Security impact of the Rizzo/Duong CBC "BEAST" attack

| Comments (3) | COMSEC
If you're familiar with network security and haven't been living under a rock you've probably seen the recent coverage of Rizzo and Duong's attack on SSL/TLS implementations. they've demoed the attack and information is starting to trickle out (the news articles above were written prior to release), we can begin evaluate the impact of this work. (See AGL's post on this). Unfortunately, there's no paper publicly available and the live chat during the talk raised more questions than were answered. [in large part due to the inadequacies of trying to ask questions over WebEx chat -- EKR 9/24]

First, the bottom line: Don't Panic. Yes, this is interesting work, no SSL/TLS is not completely broken. In particular, your communications with your bank are quite likely to be fine. In particular, AGL suggests that Chrome is fine.

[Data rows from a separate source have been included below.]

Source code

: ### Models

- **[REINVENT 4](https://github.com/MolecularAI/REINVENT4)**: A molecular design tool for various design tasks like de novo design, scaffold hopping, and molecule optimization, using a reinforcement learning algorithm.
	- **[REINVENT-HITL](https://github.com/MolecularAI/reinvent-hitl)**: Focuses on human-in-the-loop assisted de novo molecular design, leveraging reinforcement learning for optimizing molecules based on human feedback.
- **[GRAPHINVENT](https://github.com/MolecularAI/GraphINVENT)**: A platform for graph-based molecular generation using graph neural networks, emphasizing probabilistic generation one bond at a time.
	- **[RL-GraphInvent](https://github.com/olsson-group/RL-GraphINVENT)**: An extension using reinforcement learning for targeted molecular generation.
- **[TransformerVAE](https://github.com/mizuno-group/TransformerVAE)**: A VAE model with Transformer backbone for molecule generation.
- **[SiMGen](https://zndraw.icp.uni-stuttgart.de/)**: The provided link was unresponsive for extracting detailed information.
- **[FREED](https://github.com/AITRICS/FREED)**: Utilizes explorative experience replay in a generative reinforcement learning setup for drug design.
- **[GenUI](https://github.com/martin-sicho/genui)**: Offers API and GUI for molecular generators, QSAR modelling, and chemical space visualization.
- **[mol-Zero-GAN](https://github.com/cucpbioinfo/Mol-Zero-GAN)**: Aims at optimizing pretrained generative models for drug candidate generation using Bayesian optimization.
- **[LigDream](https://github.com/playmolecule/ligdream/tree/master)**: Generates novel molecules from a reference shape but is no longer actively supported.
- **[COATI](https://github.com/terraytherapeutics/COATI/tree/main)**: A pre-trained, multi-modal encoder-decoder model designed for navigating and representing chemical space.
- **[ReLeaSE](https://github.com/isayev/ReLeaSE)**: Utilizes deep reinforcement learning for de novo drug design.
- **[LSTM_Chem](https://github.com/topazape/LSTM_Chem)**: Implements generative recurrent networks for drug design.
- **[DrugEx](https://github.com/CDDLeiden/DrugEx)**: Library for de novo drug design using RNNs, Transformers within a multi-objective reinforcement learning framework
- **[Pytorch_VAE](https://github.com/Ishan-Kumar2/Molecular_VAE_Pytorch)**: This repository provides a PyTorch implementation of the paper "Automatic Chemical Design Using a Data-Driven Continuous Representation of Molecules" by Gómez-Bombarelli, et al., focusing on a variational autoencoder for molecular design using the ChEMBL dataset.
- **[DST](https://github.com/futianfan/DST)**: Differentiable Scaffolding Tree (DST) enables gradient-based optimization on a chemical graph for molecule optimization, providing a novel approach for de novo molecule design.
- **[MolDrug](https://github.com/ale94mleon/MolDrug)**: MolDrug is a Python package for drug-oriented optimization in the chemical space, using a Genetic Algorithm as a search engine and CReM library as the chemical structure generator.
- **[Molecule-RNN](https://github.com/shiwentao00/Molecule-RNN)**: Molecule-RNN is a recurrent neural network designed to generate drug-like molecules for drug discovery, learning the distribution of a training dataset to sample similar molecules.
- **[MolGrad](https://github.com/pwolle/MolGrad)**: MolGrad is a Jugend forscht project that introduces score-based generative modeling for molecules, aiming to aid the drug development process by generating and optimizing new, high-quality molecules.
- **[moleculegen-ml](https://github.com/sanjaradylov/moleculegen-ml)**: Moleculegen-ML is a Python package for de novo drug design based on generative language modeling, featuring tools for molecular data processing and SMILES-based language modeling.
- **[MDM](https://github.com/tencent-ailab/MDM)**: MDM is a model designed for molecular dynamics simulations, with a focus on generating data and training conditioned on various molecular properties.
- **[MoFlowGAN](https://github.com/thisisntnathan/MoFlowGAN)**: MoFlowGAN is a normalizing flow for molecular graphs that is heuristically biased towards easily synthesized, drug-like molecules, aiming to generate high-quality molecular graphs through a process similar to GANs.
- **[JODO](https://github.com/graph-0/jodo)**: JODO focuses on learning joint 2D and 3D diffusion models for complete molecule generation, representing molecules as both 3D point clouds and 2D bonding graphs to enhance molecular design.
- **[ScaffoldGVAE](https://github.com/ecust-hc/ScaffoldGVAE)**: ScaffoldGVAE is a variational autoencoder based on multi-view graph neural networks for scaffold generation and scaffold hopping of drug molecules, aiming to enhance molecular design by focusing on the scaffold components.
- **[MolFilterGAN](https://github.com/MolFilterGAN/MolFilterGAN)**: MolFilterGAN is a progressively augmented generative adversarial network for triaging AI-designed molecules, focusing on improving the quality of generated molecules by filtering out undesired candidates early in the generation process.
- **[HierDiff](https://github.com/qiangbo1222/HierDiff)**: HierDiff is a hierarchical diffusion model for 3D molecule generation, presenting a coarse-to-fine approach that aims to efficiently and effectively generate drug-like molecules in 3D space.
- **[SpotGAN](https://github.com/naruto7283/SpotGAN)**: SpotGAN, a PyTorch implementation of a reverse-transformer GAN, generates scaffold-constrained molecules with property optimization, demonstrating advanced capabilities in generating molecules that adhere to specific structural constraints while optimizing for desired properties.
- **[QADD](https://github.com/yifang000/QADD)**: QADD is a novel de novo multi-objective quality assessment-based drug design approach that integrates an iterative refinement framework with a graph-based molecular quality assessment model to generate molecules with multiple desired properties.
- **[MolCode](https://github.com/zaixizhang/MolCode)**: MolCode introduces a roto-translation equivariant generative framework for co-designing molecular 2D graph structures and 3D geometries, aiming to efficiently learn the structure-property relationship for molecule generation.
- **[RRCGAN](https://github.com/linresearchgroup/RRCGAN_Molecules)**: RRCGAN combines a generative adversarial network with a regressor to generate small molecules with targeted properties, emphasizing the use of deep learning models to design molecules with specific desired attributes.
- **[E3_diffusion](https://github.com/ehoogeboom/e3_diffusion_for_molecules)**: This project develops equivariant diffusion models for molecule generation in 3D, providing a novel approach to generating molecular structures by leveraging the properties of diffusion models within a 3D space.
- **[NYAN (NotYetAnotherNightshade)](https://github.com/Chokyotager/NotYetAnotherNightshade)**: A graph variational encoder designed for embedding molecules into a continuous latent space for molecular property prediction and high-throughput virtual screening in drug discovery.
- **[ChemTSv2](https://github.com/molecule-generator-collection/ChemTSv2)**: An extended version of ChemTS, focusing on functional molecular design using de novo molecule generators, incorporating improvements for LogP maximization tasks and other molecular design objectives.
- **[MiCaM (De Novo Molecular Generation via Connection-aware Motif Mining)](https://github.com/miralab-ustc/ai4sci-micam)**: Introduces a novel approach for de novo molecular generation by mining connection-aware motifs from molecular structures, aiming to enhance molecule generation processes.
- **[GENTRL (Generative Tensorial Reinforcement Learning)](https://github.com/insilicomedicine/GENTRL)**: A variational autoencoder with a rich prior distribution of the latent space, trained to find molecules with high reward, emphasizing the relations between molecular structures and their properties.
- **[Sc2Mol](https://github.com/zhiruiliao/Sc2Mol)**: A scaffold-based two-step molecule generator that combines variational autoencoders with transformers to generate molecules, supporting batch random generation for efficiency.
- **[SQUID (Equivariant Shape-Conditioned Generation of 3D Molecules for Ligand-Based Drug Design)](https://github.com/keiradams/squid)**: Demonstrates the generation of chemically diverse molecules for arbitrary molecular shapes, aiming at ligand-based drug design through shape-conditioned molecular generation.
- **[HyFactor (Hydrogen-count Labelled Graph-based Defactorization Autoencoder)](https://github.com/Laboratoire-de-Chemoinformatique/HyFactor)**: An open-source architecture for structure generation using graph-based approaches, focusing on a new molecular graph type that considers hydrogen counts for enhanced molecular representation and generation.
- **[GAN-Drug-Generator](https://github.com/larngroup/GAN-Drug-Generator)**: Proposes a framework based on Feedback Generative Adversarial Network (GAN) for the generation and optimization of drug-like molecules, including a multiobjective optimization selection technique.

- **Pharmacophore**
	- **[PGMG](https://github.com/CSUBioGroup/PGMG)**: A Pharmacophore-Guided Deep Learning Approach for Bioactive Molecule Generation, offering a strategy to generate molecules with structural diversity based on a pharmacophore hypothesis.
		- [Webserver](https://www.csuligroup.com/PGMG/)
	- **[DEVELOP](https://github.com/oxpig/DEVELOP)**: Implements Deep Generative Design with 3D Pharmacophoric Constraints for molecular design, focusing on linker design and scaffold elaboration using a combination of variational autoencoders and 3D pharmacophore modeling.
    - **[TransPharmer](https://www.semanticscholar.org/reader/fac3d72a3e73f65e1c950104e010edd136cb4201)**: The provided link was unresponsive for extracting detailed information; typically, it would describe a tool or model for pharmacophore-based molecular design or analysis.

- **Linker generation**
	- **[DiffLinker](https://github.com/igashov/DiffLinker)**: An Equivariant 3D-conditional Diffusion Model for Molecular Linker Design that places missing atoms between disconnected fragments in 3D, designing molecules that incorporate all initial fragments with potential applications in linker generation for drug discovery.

Background: CBC Encryption

In order to understand what's going on here, you need some background. SSL/TLS can encrypt data with two kinds of ciphers: block ciphers like AES and DES and stream ciphers like RC4. You don't need to worry about stream ciphers for now. This attack only applies to block ciphers. The way that a block cipher works is that it's a keyed mapping from plaintext blocks (typically 128 bits) onto ciphertext blocks of the same size. So, it's like having a huge table with 2128 entries showing each plaintext block M and it's corresponding ciphertext block C. Each key represents a different table. So, we represent encryption as a functin C = E(Key, M) meaning that we compute the encryption function on Key and M and the result is the ciphertext.

The obvious way to use a block cipher is to break up plaintext into 128-bit blocks and encrypt each block separately (this is called electronic codebook (ECB) mode. It should be obvious that if you have two blocks that are the same in the plaintext they are also the same in the ciphertext and so you patterns in the plaintext get reflected in the ciphertext. This is bad. This Wikipedia article has a good visual comparison of just how bad it can be. In order to prevent this, other cipher modes have been developed that break up those patterns. The one used by SSL/TLS (at least prior to TLS 1.2) is called cipher-block chaining (CBC) mode. The way that CBC works is that when you encrypt block i you first XOR in the encryption of block i-1. More formally:

Ci = E(Key, Ci-1 ⊕ Mi)

Obviously, when you go to encrypt the first block, there is no previous block to XOR; in, so the standard practice is to generate a random initialization vector (IV) and use that as if it were the encryption of the previous block. The effect of all this is to break up patterns: consider the first block M0. To encrypt it you compute:

C0 = E(Key, IV ⊕ M0).

And then to encrypt M1 we do:

C1 = E(Key, C0 ⊕ M1).

Now, unless C0 happens to be the same as IV (which is very unlikely), then even if M0 = M1 the input to the two encryption functions will be different and so C0 ≠ C1, thus breaking up the pattern.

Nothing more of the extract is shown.